Median penalty for missing BAA: $100,000–$1.9M
Code Review Checklist
Before any PR touches PHI data paths, verify:
PHI Exposure:
□ No PHI in log statements (info, debug, error, warn)
□ No PHI in error messages returned to clients
□ No PHI in URL path parameters (use POST body)
□ No PHI in S3 object keys or resource tags
□ No PHI in CloudWatch metric names or dimensions
Encryption:
□ All PHI at rest uses AES-256 / KMS
□ All PHI in transit uses TLS 1.2+ (1.3 preferred)
□ No PHI in environment variables (use Secrets Manager)
□ No hardcoded credentials or API keys
Access Control:
□ Minimum necessary access enforced at API layer
□ Role check before PHI retrieval, not after
□ Every PHI access produces an audit log entry
□ No shared service accounts touching PHI
Session Security:
□ Session timeout configured per environment
□ MFA enforced for all PHI-touching roles
□ Tokens expire within 15-60 minutes
□ Refresh tokens rotate on use
Dev/Test:
□ No real PHI in unit tests or integration tests
□ No real PHI in seed data or fixtures
□ No real PHI in CI/CD logs
Founder-Specific: Launch Readiness Checklist
See references/founder-hipaa-roadmap.md for the full timeline.
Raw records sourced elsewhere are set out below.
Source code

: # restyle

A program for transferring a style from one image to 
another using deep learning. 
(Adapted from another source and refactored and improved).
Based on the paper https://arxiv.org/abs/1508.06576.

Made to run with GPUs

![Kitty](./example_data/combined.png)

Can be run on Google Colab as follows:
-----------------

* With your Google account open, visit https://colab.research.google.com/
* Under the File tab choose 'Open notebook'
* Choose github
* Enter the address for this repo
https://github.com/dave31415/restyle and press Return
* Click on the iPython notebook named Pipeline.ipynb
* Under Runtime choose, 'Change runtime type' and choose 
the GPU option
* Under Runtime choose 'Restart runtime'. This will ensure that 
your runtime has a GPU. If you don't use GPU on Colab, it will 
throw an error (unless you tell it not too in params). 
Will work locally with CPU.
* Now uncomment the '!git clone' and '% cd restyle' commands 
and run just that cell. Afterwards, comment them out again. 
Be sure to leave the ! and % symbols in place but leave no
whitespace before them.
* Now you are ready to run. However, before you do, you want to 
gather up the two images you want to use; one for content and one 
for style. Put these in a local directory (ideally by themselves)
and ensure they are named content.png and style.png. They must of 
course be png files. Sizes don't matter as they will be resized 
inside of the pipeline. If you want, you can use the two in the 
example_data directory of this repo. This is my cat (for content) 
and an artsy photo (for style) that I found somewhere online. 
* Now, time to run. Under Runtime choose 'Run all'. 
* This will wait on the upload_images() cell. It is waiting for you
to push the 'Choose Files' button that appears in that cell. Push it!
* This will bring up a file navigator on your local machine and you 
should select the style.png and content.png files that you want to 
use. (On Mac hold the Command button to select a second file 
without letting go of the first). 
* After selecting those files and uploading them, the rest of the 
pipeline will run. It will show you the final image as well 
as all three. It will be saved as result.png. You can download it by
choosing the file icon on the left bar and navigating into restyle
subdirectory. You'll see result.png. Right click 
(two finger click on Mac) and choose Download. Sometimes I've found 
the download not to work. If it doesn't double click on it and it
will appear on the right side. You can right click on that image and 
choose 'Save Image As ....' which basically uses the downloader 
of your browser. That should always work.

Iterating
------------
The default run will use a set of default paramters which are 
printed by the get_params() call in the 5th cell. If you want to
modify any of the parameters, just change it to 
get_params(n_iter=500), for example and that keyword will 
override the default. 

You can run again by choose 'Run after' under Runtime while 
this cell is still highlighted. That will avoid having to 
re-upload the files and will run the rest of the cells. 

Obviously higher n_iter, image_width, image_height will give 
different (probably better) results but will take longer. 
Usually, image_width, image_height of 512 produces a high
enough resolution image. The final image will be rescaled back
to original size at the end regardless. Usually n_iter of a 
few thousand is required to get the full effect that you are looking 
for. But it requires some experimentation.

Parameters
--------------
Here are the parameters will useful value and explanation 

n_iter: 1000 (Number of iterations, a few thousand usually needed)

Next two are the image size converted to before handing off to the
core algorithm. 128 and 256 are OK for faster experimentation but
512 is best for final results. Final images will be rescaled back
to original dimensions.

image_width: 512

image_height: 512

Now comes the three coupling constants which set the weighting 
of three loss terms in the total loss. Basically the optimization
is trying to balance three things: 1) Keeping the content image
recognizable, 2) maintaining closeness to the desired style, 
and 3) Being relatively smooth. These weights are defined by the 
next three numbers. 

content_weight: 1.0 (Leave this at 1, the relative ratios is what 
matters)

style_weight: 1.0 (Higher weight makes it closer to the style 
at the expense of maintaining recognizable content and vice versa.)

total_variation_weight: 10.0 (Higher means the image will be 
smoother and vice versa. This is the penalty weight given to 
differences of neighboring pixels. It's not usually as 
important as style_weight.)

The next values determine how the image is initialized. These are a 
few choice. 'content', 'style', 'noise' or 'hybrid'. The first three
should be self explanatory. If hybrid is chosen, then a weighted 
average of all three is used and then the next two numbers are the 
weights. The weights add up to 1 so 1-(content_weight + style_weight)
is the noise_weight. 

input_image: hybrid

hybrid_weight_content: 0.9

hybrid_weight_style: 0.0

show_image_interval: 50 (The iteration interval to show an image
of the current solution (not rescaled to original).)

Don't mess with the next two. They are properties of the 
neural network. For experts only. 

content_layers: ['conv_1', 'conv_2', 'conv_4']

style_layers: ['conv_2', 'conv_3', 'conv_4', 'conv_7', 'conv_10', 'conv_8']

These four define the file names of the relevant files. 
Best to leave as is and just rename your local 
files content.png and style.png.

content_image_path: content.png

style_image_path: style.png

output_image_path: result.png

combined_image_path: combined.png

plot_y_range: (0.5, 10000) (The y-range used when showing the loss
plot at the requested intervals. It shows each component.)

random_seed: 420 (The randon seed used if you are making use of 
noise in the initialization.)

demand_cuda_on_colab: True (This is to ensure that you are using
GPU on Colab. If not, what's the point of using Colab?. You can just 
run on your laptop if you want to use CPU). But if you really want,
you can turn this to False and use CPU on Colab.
Key gates:
Before first pilot with a covered entity:
- AWS BAA signed
- All vendor BAAs executed
- Privacy Policy and Terms of Service reviewed by healthcare attorney
- Risk Analysis documented (OCR's #1 cited deficiency)
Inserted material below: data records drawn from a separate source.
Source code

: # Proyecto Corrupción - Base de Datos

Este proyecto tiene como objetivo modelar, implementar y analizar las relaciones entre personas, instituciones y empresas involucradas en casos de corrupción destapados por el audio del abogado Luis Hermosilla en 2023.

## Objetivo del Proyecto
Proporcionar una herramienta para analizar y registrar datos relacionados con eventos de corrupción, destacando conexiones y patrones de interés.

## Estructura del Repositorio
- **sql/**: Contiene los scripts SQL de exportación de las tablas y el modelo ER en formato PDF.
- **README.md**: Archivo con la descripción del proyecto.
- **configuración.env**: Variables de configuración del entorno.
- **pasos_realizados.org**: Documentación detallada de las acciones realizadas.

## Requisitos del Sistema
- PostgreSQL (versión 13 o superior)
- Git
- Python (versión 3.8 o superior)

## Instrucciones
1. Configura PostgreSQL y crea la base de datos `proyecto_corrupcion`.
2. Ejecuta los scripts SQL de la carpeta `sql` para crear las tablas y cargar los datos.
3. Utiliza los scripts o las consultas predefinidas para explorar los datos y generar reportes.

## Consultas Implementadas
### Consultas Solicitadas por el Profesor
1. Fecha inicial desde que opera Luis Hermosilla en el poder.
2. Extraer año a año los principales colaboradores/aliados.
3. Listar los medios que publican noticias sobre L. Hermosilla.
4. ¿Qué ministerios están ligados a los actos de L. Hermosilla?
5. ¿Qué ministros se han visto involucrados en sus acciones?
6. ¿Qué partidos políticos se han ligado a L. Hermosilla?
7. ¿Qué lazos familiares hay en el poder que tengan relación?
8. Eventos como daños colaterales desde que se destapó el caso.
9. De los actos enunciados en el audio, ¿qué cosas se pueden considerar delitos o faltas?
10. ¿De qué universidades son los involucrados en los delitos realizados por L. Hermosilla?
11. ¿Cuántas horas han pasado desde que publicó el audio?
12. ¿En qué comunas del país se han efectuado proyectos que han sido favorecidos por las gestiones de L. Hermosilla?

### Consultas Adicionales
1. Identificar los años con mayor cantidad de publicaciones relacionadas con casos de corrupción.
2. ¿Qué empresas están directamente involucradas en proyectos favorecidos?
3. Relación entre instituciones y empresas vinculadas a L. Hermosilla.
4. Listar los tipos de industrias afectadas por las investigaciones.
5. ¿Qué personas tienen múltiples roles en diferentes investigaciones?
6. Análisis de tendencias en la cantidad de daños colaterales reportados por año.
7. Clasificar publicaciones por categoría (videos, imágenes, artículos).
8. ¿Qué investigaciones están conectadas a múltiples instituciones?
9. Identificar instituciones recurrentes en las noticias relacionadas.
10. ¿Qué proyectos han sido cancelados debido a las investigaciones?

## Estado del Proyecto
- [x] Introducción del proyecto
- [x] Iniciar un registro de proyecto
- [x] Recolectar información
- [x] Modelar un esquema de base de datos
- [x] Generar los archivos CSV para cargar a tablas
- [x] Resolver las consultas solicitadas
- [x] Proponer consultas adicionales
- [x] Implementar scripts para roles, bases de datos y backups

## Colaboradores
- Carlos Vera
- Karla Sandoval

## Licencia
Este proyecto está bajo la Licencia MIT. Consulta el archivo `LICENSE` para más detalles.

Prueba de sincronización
- Encryption at rest and in transit verified
- Audit logging shipping to WORM-protected storage
Before first 100 patients:
- Penetration test completed
- Incident response plan written and tested
- Workforce training documented (all staff who touch PHI)
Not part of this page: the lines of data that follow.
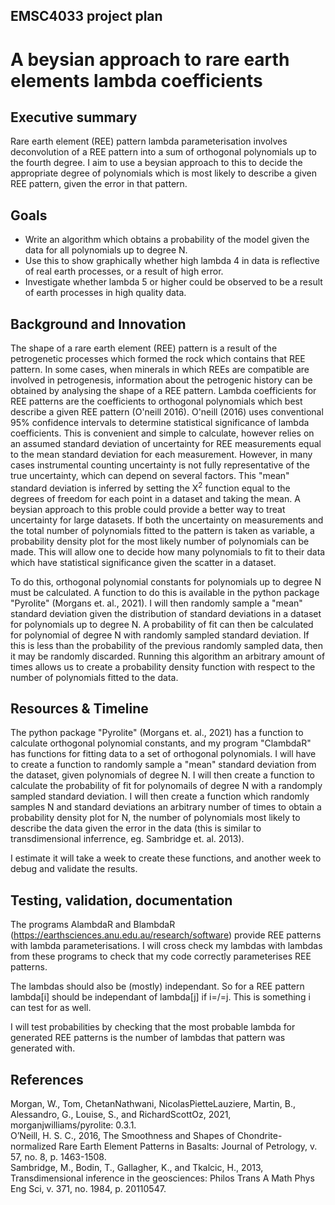 ## EMSC4033 project plan

# A beysian approach to rare earth elements lambda coefficients

## Executive summary

Rare earth element (REE) pattern lambda parameterisation involves deconvolution of a REE pattern into a sum of orthogonal polynomials up to the fourth degree. I aim to use a beysian approach to this to decide the appropriate degree of polynomials which is most likely to describe a given REE pattern, given the error in that pattern.

## Goals

- Write an algorithm which obtains a probability of the model given the data for all polynomials up to degree N.
- Use this to show graphically whether high lambda 4 in data is reflective of real earth processes, or a result of high error.
- Investigate whether lambda 5 or higher could be observed to be a result of earth processes in high quality data.

## Background and Innovation  

The shape of a rare earth element (REE) pattern is a result of the petrogenetic processes which formed the rock which contains that REE pattern. In some cases, when minerals in which REEs are compatible are involved in petrogenesis, information about the petrogenic history can be obtained by analysing the shape of a REE pattern. Lambda coefficients for REE patterns are the coefficients to orthogonal polynomials which best describe a given REE pattern (O'neill 2016). O'neill (2016) uses conventional 95% confidence intervals to determine statistical significance of lambda coefficients. This is convenient and simple to calculate, however relies on an assumed standard deviation of uncertainty for REE measurements equal to the mean standard deviation for each measurement. However, in many cases instrumental counting uncertainty is not fully representative of the true uncertainty, which can depend on several factors. This "mean" standard deviation is inferred by setting the X<sup>2</sup> function equal to the degrees of freedom for each point in a dataset and taking the mean. A beysian approach to this proble could provide a better way to treat uncertainty for large datasets. If both the uncertainty on measurements and the total number of polynomials fitted to the pattern is taken as variable, a probability density plot for the most likely number of polynomials can be made. This will allow one to decide how many polynomials to fit to their data which have statistical significance given the scatter in a dataset.

To do this, orthogonal polynomial constants for polynomials up to degree N must be calculated. A function to do this is available in the python package "Pyrolite" (Morgans et. al., 2021). I will then randomly sample a "mean" standard deviation given the distribution of standard deviations in a dataset for polynomials up to degree N. A probability of fit can then be calculated for polynomial of degree N with randomly sampled standard deviation. If this is less than the probability of the previous randomly sampled data, then it may be randomly discarded. Running this algorithm an arbitrary amount of times allows us to create a probability density function with respect to the number of polynomials fitted to the data.

## Resources & Timeline

The python package "Pyrolite" (Morgans et. al., 2021) has a function to calculate orthogonal polynomial constants, and my program "ClambdaR" has functions for fitting data to a set of orthogonal polynomials. I will have to create a function to randomly sample a "mean" standard deviation from the dataset, given polynomials of degree N. I will then create a function to calculate the probability of fit for polynomails of degree N with a randomply sampled standard deviation. I will then create a function which randomly samples N and standard deviations an arbitrary number of times to obtain a probability density plot for N, the number of polynomials most likely to describe the data given the error in the data (this is similar to transdimensional inferrence, eg. Sambridge et. al. 2013). 
  
I estimate it will take a week to create these functions, and another week to debug and validate the results.

## Testing, validation, documentation

The programs AlambdaR and BlambdaR (https://earthsciences.anu.edu.au/research/software) provide REE patterns with lambda parameterisations. I will cross check my lambdas with lambdas from these programs to check that my code correctly parameterises REE patterns.

The lambdas should also be (mostly) independant. So for a REE pattern lambda[i] should be independant of lambda[j] if i=/=j. This is something i can test for as well.

I will test probabilities by checking that the most probable lambda for generated REE patterns is the number of lambdas that pattern was generated with.  

## References

Morgan, W., Tom, ChetanNathwani, NicolasPietteLauziere, Martin, B., Alessandro, G., Louise, S., and RichardScottOz, 2021, morganjwilliams/pyrolite: 0.3.1.  
O’Neill, H. S. C., 2016, The Smoothness and Shapes of Chondrite-normalized Rare Earth Element Patterns in Basalts: Journal of Petrology, v. 57, no. 8, p. 1463-1508.  
Sambridge, M., Bodin, T., Gallagher, K., and Tkalcic, H., 2013, Transdimensional inference in the geosciences: Philos Trans A Math Phys Eng Sci, v. 371, no. 1984, p. 20110547.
- Business Associate Agreements template ready for customers
Ongoing:
- Vulnerability scanning every 6 months
- Pen test every 12 months
- Risk analysis review annually or after major changes
- Retain all documentation 6 years minimum
Quick Reference: Key Numbers
| Requirement | Value |
|---|---|
| Encryption at rest | AES-256 |
| TLS minimum | 1.2 (1.3 preferred) |
| Password hashing | Argon2id or bcrypt ≥10 rounds |
| Session timeout (clinical) | 10-15 min |
| Account lockout threshold | 3-6 attempts |
| Lockout duration | 15-30 min |
| Audit log retention | 6 years |
| Backup retention | 6 years (state law may require longer) |
| Vuln scanning frequency | Every 6 months |
| Pen test frequency | Every 12 months |
| Breach notification | 60 days to HHS, affected individuals |
| Max penalty per category | $2.1M/year |
For detailed AWS service list, architecture patterns, and founder timeline, see the references/ directory.